Posted to dev@lucy.apache.org by Marvin Humphrey <ma...@rectangular.com> on 2011/05/02 17:43:05 UTC
Re: [lucy-dev] Simplifying the Query Parser
On Mon, Apr 18, 2011 at 02:16:33PM -0700, David E. Wheeler wrote:
> On Apr 18, 2011, at 12:41 PM, Marvin Humphrey wrote:
> > The others are all solvable by tightening up the parser:
> >
> > * Currently field names must match /[0-9A-Za-z_]+/. We should require
> > them to be identifiers, i.e. they must not start with a number:
> > /[A-Za-z_][0-9A-Za-z_]*/
> > * QueryParser should use single-token lookahead to enforce that field name
> > constructs must be followed by something sensible.
>
> And if it's not, what then?
If it's not, as in the forward slash following the colon in
'http://www.apache.org/', then we consume the whole thing as a leaf --
typically resulting in a phrase query.
> What if it's sensible but the field doesn't exist (or is private)?
For now, we just use the field name. Starting in 0.2.0, I think we should
consider parsing such constructs as NoMatchQueries. But that's a more
involved change.
> > This issue should not block 0.1.0, which is almost done.
>
> Well, if the handling of PHP::Interpreter is a bug, should that not be fixed
> before 0.1.0?
Yes, I agree.
With r1096201 and r1096207, the two changes proposed above have been
implemented. There is no change in behavior unless set_heed_colons() has been
invoked.

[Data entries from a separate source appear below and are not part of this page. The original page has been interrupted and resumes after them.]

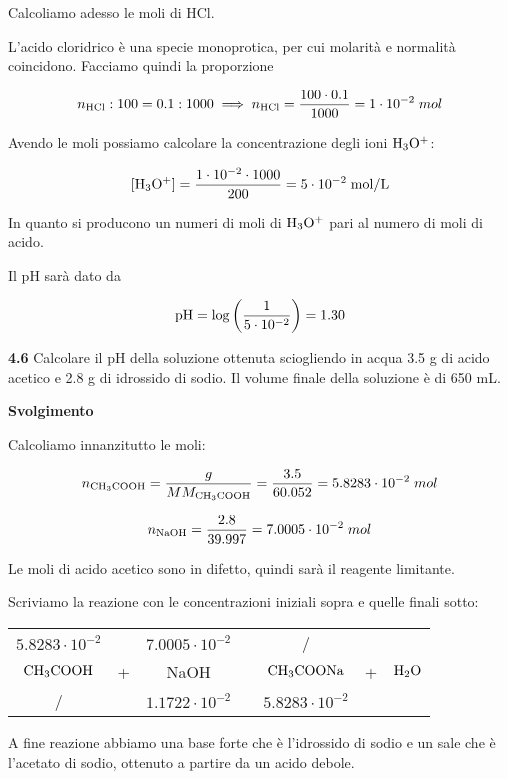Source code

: Calcoliamo adesso le moli di HCl.

L'acido cloridrico è una specie monoprotica, per cui molarità e normalità coincidono. Facciamo quindi la proporzione

$$n_{\rm HCl}:100=0.1:1000
\implies
n_{\rm HCl}=\frac{100 \cdot 0.1}{1000}=1 \cdot 10^{-2}\;mol$$

Avendo le moli possiamo calcolare la concentrazione degli ioni $\rm H_3O^+$:

$$[\rm H_3O^+]=\frac{1 \cdot 10^{-2} \cdot 1000}{200}=5 \cdot 10^{-2}\;mol/L$$

In quanto si producono un numeri di moli di $\rm H_3O^+$ pari al numero di moli di acido.

Il pH sarà dato da

$$\rm pH=\log\left(\frac{1}{5 \cdot 10^{-2}}\right)=1.30$$

\vspace{0.2cm}\textbf{4.6} Calcolare il pH della soluzione ottenuta sciogliendo in acqua 3.5 g di acido acetico e 2.8 g di idrossido di sodio. Il volume finale della soluzione è di 650 mL.

\vspace{0.2cm}\large\textbf{Svolgimento}\normalsize

\vspace{0.2cm}Calcoliamo innanzitutto le moli:

$$n_{\rm CH_3COOH}=\frac{g}{MM_{\rm CH_3COOH}}=\frac{3.5}{60.052}=5.8283 \cdot 10^{-2}\;mol$$

$$n_{\rm NaOH}=\frac{2.8}{39.997}=7.0005 \cdot 10^{-2}\;mol$$

Le moli di acido acetico sono in difetto, quindi sarà il reagente limitante.

Scriviamo la reazione con le concentrazioni iniziali sopra e quelle finali sotto:

\begin{center}
    \begin{tabular}{ccccccc}
        $5.8283 \cdot 10^{-2}$ &  & $7.0005 \cdot 10^{-2}$ & & / &&\\
        $\rm CH_3COOH$ & + & NaOH & \ce{->} & $\rm CH_3COONa$ & + & $\rm H_2O$\\
        / & & $1.1722 \cdot 10^{-2}$ & & $5.8283 \cdot 10^{-2}$&&\\
    \end{tabular}
\end{center}

A fine reazione abbiamo una base forte che è l'idrossido di sodio e un sale che è l'acetato di sodio, ottenuto a partire da un acido debole.

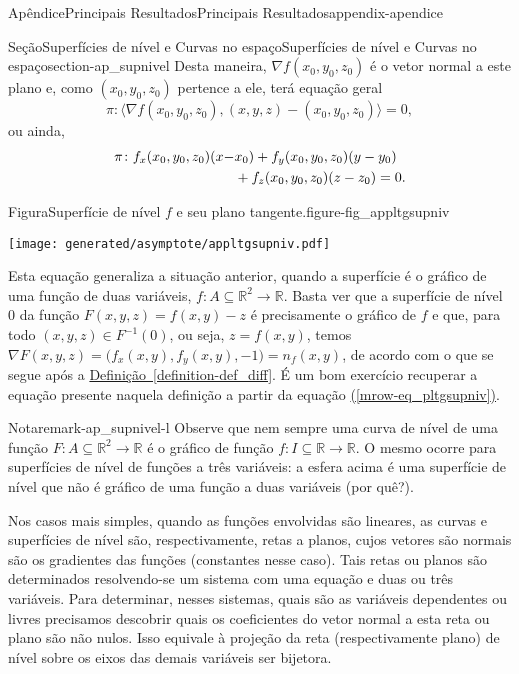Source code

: \documentclass[oneside,10pt,]{book}
\newcommand{\xreffont}{\relax}
\numberwithin{equation}{section}
\newcommand{\R}{\mathbb R}
\begin{document}
\begin{appendixptx}{Apêndice}{Principais Resultados}{}{Principais Resultados}{}{}{appendix-apendice}
\begin{sectionptx}{Seção}{Superfícies de nível e Curvas no espaço}{}{Superfícies de nível e Curvas no espaço}{}{}{section-ap_supnivel}
Desta maneira, \(\nabla f(x_0,y_0,z_0)\) é o vetor normal a este plano e, como \((x_0,y_0,z_0)\) pertence a ele, terá equação geral%
\begin{equation*}
\pi\colon \big\langle \nabla
f(x_0,y_0,z_0),(x,y,z)-(x_0,y_0,z_0)\big\rangle=0,
\end{equation*}
ou ainda,%
\begin{align}
\pi\colon f_x(x_0,y_0,z_0)(x-&
x_0)+f_y(x_0,y_0,z_0)(y-y_0)\notag\\
& +f_z(x_0,y_0,z_0)(z-z_0)=0.\label{mrow-eq_pltgsupniv}
\end{align}
\begin{figureptx}{Figura}{Superfície de nível \(f\) e seu plano tangente.}{figure-fig_appltgsupniv}{}%
\begin{image}{0.25}{0.5}{0.25}{}%
\texttt{[image: generated/asymptote/appltgsupniv.pdf]}
\end{image}%
\tcblower
\end{figureptx}%
%
\par
Esta equação generaliza a situação anterior, quando a superfície é o gráfico de uma função de duas variáveis, \(f\colon
A\subseteq\mathbb R^2\to\R\). Basta ver que a superfície de nível \(0\) da função \(F(x,y,z)=f(x,y)-z\) é precisamente o gráfico de \(f\) e que, para todo \((x,y,z)\in F^{-1}(0)\), ou seja, \(z=f(x,y)\), temos \(\nabla
F(x,y,z)=\Big(f_x(x,y),f_y(x,y),-1\big)=n_f(x,y)\), de acordo com o que se segue após a \hyperref[definition-def_diff]{Definição~{\xreffont\ref{definition-def_diff}}}. É um bom exercício recuperar a equação presente naquela definição a partir da equação \hyperref[mrow-eq_pltgsupniv]{({\xreffont\ref{mrow-eq_pltgsupniv}})}.%
\begin{remark}{Nota}{}{remark-ap_supnivel-l}%
Observe que nem sempre uma curva de nível de uma função \(F\colon
A\subseteq\R^2\to\R\) é o gráfico de função \(f\colon
I\subseteq\R\to\R\). O mesmo ocorre para superfícies de nível de funções a três variáveis: a esfera acima é uma superfície de nível que não é gráfico de uma função a duas variáveis (por quê?).%
\end{remark}
Nos casos mais simples, quando as funções envolvidas são lineares, as curvas e superfícies de nível são, respectivamente, retas a planos, cujos vetores são normais são os gradientes das funções (constantes nesse caso). Tais retas ou planos são determinados resolvendo-se um sistema com uma equação e duas ou três variáveis. Para determinar, nesses sistemas, quais são as variáveis dependentes ou livres precisamos descobrir quais os coeficientes do vetor normal a esta reta ou plano são não nulos. Isso equivale à projeção da reta (respectivamente plano) de nível sobre os eixos das demais variáveis ser bijetora.%

\end{sectionptx}
\end{appendixptx}
\end{document}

If heed_colons is true, then the following query strings will now
produce sensible results:
http://www.apache.org/
10:30
PHP::Interpreter
This will still produce an unexpected result:
mailto:me@example.com
Marvin Humphrey
Re: [lucy-dev] Simplifying the Query Parser
Posted by "David E. Wheeler" <da...@kineticode.com>.
On May 2, 2011, at 8:43 AM, Marvin Humphrey wrote:
>>> The others are all solvable by tightening up the parser:
>>>
>>> * Currently field names must match /[0-9A-Za-z_]+/. We should require
>>> them to be identifiers, i.e. they must not start with a number:
>>> /[A-Za-z_][0-9A-Za-z_]*/
>>> * QueryParser should use single-token lookahead to enforce that field name
>>> constructs must be followed by something sensible.
>>
>> And if it's not, what then?
>
> If it's not, as in the forward slash following the colon in
> 'http://www.apache.org/', then we consume the whole thing as a leaf --
> typically resulting in a phrase query.
Great. Wouldn't work for mailto:foo@bar.com, though.
>> What if it's sensible but the field doesn't exist (or is private)?
>
> For now, we just use the field name. Starting in 0.2.0, I think we should
> consider parsing such constructs as NoMatchQueries. But that's a more
> involved change.
What does that mean?
>>> This issue should not block 0.1.0, which is almost done.
>>
>> Well, if the handling of PHP::Interpreter is a bug, should that not be fixed
>> before 0.1.0?
>
> Yes, I agree.
>
> With r1096201 and r1096207, the two changes proposed above have been
> implemented. There is no change in behavior unless set_heed_colons() has been
> invoked. If heed_colons is true, then the following query strings will now
> produce sensible results:
>
> http://www.apache.org/
> 10:30
> PHP::Interpreter
>
> This will still produce an unexpected result:
>
> mailto:me@example.com
Sounds like a great improvement, thanks!
David